Exercise brief.
Each line from the one containing "ordenados de forma" through the end of the entries below must be output exactly; no other line belongs.

-- Supplied records follows --

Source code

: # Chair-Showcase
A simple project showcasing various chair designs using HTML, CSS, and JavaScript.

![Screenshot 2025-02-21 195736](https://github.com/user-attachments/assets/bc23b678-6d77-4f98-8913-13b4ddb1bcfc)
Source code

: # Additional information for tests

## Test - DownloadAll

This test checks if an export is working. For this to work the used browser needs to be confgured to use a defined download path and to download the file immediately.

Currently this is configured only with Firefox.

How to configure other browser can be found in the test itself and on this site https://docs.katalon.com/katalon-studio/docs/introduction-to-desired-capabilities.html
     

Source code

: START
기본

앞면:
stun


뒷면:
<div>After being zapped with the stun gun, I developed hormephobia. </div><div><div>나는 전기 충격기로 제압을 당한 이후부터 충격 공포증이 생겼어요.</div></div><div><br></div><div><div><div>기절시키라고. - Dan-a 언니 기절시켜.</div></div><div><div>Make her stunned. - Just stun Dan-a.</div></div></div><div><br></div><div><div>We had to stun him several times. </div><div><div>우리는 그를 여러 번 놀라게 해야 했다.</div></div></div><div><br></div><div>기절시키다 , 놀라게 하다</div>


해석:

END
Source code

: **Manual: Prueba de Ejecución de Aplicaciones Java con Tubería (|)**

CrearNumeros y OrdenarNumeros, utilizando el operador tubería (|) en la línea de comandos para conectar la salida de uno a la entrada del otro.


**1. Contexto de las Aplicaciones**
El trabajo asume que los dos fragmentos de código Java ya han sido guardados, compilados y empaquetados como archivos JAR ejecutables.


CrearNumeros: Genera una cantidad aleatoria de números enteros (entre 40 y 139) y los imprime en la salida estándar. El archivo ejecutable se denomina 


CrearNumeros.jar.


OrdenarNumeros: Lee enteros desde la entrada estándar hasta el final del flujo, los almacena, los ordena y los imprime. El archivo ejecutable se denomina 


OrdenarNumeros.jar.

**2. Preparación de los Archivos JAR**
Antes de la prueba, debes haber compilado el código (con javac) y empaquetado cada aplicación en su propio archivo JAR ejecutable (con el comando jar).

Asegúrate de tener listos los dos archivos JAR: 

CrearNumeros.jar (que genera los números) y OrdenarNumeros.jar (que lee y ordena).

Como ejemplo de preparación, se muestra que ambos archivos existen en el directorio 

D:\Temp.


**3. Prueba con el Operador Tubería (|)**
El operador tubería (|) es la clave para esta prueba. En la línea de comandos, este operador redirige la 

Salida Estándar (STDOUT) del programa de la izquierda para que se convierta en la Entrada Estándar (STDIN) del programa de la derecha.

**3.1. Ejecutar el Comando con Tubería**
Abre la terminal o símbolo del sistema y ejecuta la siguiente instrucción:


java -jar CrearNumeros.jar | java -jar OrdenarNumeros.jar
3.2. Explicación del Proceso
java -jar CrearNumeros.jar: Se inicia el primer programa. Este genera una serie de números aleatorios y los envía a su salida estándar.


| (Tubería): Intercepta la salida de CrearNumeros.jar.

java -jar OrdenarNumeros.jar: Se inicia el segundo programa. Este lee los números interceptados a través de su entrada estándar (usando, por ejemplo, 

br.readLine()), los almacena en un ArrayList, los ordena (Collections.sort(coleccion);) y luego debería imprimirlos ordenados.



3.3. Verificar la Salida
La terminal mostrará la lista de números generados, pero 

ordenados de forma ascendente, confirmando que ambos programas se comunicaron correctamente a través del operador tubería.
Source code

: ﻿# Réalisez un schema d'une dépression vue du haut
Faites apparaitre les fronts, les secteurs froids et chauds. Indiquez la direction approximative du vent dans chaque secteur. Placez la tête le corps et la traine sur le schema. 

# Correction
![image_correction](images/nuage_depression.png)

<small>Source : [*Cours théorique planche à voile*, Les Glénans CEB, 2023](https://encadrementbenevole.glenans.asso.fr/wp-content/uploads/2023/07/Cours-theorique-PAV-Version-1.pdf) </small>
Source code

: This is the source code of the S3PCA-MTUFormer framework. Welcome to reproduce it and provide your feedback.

-- Supplied records concluded --

Your solution.
ordenados de forma ascendente, confirmando que ambos programas se comunicaron correctamente a través del operador tubería.
Source code

: ﻿# Réalisez un schema d'une dépression vue du haut
Faites apparaitre les fronts, les secteurs froids et chauds. Indiquez la direction approximative du vent dans chaque secteur. Placez la tête le corps et la traine sur le schema. 

# Correction
![image_correction](images/nuage_depression.png)

<small>Source : [*Cours théorique planche à voile*, Les Glénans CEB, 2023](https://encadrementbenevole.glenans.asso.fr/wp-content/uploads/2023/07/Cours-theorique-PAV-Version-1.pdf) </small>
Source code

: This is the source code of the S3PCA-MTUFormer framework. Welcome to reproduce it and provide your feedback.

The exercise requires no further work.